---- DATA SUPPLIED
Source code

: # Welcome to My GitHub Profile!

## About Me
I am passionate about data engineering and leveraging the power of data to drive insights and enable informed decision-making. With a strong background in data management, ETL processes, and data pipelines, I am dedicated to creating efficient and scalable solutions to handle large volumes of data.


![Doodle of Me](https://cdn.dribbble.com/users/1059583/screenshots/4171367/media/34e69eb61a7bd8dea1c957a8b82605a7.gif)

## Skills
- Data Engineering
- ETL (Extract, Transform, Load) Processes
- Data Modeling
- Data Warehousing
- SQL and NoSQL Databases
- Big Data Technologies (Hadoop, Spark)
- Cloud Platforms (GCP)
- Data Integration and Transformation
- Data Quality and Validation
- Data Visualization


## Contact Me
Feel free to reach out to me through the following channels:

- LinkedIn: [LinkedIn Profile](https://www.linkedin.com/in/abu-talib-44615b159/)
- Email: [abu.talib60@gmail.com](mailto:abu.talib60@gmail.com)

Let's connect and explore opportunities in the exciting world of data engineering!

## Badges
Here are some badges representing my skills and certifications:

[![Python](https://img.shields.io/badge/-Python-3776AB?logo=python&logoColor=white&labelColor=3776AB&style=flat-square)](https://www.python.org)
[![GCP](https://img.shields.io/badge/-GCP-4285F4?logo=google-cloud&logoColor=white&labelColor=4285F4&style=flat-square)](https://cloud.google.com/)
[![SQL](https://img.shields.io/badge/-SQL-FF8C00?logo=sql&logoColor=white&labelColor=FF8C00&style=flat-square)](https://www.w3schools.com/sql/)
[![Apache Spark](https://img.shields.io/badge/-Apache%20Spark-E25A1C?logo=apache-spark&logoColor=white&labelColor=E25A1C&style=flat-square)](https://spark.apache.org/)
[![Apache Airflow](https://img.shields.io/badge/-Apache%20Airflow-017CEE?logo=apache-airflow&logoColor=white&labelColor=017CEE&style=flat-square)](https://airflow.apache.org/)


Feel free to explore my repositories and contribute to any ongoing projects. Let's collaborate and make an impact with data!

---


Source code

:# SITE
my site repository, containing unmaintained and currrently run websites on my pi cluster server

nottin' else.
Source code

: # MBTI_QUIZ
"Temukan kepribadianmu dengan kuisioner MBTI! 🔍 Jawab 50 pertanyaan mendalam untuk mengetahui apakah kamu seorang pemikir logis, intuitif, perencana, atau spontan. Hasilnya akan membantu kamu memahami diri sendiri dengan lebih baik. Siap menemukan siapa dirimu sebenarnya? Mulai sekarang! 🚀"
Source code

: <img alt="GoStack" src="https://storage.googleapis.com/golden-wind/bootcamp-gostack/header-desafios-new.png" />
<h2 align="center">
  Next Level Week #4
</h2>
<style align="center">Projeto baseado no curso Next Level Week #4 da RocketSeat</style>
--------
■ EXERCISE DESCRIPTION ■
Please write out all the data above, exactly as it reads.

■ EXERCISE SOLUTION ■
Source code

: # Welcome to My GitHub Profile!

## About Me
I am passionate about data engineering and leveraging the power of data to drive insights and enable informed decision-making. With a strong background in data management, ETL processes, and data pipelines, I am dedicated to creating efficient and scalable solutions to handle large volumes of data.


![Doodle of Me](https://cdn.dribbble.com/users/1059583/screenshots/4171367/media/34e69eb61a7bd8dea1c957a8b82605a7.gif)

## Skills
- Data Engineering
- ETL (Extract, Transform, Load) Processes
- Data Modeling
- Data Warehousing
- SQL and NoSQL Databases
- Big Data Technologies (Hadoop, Spark)
- Cloud Platforms (GCP)
- Data Integration and Transformation
- Data Quality and Validation
- Data Visualization


## Contact Me
Feel free to reach out to me through the following channels:

- LinkedIn: [LinkedIn Profile](https://www.linkedin.com/in/abu-talib-44615b159/)
- Email: [abu.talib60@gmail.com](mailto:abu.talib60@gmail.com)

Let's connect and explore opportunities in the exciting world of data engineering!

## Badges
Here are some badges representing my skills and certifications:

[![Python](https://img.shields.io/badge/-Python-3776AB?logo=python&logoColor=white&labelColor=3776AB&style=flat-square)](https://www.python.org)
[![GCP](https://img.shields.io/badge/-GCP-4285F4?logo=google-cloud&logoColor=white&labelColor=4285F4&style=flat-square)](https://cloud.google.com/)
[![SQL](https://img.shields.io/badge/-SQL-FF8C00?logo=sql&logoColor=white&labelColor=FF8C00&style=flat-square)](https://www.w3schools.com/sql/)
[![Apache Spark](https://img.shields.io/badge/-Apache%20Spark-E25A1C?logo=apache-spark&logoColor=white&labelColor=E25A1C&style=flat-square)](https://spark.apache.org/)
[![Apache Airflow](https://img.shields.io/badge/-Apache%20Airflow-017CEE?logo=apache-airflow&logoColor=white&labelColor=017CEE&style=flat-square)](https://airflow.apache.org/)


Feel free to explore my repositories and contribute to any ongoing projects. Let's collaborate and make an impact with data!

---


Source code

:# SITE
my site repository, containing unmaintained and currrently run websites on my pi cluster server

nottin' else.
Source code

: # MBTI_QUIZ
"Temukan kepribadianmu dengan kuisioner MBTI! 🔍 Jawab 50 pertanyaan mendalam untuk mengetahui apakah kamu seorang pemikir logis, intuitif, perencana, atau spontan. Hasilnya akan membantu kamu memahami diri sendiri dengan lebih baik. Siap menemukan siapa dirimu sebenarnya? Mulai sekarang! 🚀"
Source code

: <img alt="GoStack" src="https://storage.googleapis.com/golden-wind/bootcamp-gostack/header-desafios-new.png" />
<h2 align="center">
  Next Level Week #4
</h2>
<style align="center">Projeto baseado no curso Next Level Week #4 da RocketSeat</style>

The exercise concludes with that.